Each line of the listing where the string "Newer" appears is to be identified and copied.
┏━━
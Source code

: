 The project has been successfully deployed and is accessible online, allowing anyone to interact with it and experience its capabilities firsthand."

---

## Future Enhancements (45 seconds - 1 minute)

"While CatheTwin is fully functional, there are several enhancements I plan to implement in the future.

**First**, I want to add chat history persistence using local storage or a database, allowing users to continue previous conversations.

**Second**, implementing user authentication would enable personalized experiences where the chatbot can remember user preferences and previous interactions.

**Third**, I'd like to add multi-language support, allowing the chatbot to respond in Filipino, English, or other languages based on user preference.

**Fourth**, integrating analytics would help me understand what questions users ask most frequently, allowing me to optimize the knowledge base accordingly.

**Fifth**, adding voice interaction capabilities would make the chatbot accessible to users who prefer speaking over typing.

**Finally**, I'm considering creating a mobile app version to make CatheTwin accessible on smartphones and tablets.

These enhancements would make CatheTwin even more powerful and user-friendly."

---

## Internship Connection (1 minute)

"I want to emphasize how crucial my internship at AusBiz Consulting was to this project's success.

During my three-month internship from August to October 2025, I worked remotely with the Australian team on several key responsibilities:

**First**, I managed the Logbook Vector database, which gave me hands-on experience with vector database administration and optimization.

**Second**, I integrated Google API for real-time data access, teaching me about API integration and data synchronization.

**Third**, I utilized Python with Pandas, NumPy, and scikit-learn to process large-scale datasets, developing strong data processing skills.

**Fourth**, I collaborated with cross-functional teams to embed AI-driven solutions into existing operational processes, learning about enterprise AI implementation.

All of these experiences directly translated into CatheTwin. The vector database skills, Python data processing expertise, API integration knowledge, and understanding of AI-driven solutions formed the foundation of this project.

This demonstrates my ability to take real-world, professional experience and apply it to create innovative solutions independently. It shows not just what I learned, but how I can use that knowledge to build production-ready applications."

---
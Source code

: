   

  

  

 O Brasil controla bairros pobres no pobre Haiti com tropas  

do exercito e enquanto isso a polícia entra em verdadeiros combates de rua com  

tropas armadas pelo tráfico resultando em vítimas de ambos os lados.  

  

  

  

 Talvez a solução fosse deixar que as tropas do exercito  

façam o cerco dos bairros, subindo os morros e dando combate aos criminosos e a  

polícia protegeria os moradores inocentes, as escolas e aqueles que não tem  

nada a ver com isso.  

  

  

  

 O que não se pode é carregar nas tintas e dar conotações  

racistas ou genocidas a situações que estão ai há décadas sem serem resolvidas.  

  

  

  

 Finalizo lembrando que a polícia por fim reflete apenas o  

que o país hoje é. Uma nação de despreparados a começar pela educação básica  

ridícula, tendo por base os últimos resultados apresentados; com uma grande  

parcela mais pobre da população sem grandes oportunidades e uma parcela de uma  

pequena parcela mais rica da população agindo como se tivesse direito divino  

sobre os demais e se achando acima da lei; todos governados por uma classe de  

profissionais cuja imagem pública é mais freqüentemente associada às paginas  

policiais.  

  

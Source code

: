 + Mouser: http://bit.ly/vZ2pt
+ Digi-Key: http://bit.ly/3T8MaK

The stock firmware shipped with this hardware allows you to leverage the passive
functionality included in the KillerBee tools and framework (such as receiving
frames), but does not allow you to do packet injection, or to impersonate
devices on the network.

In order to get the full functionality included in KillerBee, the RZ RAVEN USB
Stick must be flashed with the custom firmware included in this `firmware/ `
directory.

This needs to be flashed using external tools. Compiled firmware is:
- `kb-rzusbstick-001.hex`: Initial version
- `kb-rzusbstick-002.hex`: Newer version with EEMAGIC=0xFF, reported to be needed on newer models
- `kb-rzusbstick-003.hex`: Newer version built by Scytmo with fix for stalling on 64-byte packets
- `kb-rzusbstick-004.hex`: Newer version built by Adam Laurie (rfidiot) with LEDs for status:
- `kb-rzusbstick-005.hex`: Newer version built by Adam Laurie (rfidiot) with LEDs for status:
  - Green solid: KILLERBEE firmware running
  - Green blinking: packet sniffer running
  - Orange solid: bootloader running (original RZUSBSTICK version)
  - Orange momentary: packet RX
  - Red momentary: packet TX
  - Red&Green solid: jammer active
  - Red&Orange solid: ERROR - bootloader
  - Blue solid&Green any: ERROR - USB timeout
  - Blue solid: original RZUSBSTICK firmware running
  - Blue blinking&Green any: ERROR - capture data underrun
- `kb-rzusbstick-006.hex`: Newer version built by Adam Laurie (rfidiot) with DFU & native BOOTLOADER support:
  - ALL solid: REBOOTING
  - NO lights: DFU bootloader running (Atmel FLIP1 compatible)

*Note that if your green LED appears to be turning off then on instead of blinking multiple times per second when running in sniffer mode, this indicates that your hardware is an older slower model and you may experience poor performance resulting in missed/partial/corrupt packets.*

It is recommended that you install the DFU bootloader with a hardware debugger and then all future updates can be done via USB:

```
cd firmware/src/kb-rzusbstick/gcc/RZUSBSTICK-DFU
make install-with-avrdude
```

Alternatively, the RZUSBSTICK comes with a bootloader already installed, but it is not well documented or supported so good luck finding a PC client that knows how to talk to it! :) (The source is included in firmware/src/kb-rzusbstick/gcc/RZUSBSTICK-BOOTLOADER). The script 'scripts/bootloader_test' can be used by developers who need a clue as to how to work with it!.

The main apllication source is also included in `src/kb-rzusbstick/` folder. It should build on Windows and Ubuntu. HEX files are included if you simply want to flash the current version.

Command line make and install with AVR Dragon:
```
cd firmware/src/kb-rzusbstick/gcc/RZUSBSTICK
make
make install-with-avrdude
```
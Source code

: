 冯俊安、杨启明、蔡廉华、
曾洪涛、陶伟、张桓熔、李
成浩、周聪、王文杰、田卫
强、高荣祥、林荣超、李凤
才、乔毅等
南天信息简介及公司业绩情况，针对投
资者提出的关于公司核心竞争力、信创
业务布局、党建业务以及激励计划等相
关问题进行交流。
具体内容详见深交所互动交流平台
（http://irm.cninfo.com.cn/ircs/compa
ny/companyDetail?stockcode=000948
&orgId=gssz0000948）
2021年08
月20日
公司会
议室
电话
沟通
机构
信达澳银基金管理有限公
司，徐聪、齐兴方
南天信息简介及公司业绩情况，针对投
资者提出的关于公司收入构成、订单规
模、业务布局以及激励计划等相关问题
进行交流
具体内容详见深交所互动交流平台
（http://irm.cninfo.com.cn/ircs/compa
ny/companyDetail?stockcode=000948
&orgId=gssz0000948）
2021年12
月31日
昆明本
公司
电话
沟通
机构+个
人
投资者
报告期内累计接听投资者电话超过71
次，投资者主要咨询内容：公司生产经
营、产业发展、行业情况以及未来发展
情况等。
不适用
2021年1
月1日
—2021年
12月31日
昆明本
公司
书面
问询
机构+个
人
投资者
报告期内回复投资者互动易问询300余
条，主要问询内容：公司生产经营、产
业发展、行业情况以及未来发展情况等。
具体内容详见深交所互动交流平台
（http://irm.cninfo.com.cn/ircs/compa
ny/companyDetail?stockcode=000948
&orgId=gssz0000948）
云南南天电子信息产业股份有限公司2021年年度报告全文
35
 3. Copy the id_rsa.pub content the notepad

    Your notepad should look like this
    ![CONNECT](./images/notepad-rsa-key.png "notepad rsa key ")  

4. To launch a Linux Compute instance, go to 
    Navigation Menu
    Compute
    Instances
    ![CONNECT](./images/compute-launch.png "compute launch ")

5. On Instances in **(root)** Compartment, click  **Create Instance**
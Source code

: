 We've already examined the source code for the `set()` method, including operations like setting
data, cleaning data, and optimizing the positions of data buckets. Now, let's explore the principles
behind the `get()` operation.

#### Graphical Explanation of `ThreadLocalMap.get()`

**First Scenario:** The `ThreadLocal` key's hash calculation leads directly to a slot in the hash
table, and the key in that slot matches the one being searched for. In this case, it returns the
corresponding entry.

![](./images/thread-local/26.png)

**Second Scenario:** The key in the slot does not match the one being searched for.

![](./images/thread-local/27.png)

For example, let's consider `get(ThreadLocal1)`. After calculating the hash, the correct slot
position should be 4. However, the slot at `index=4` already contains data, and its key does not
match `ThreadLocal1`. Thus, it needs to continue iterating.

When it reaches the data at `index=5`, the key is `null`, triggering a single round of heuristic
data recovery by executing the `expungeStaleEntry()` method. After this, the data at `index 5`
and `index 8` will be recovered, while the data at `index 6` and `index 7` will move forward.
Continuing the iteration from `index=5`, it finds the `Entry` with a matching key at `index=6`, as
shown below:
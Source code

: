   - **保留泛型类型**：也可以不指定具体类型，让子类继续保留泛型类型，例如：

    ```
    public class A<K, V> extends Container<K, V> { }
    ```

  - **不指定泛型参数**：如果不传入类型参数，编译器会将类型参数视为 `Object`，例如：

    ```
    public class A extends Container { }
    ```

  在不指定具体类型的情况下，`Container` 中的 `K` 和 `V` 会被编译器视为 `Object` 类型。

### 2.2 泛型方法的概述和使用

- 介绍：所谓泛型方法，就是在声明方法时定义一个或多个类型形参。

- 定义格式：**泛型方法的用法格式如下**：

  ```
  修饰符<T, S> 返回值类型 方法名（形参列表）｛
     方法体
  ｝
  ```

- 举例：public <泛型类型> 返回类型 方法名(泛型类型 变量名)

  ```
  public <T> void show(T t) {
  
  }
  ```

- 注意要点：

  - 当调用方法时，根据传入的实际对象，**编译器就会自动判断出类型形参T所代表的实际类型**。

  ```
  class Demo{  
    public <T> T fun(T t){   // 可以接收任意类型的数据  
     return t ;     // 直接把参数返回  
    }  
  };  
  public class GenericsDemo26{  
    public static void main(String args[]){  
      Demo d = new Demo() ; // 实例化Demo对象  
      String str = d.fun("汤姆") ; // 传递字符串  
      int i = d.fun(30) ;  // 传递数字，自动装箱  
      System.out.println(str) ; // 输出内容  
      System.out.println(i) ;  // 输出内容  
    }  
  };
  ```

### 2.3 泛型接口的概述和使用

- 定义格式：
┗━━
**ANSWER:**
- `kb-rzusbstick-002.hex`: Newer version with EEMAGIC=0xFF, reported to be needed on newer models
- `kb-rzusbstick-003.hex`: Newer version built by Scytmo with fix for stalling on 64-byte packets
- `kb-rzusbstick-004.hex`: Newer version built by Adam Laurie (rfidiot) with LEDs for status:
- `kb-rzusbstick-005.hex`: Newer version built by Adam Laurie (rfidiot) with LEDs for status:
- `kb-rzusbstick-006.hex`: Newer version built by Adam Laurie (rfidiot) with DFU & native BOOTLOADER support:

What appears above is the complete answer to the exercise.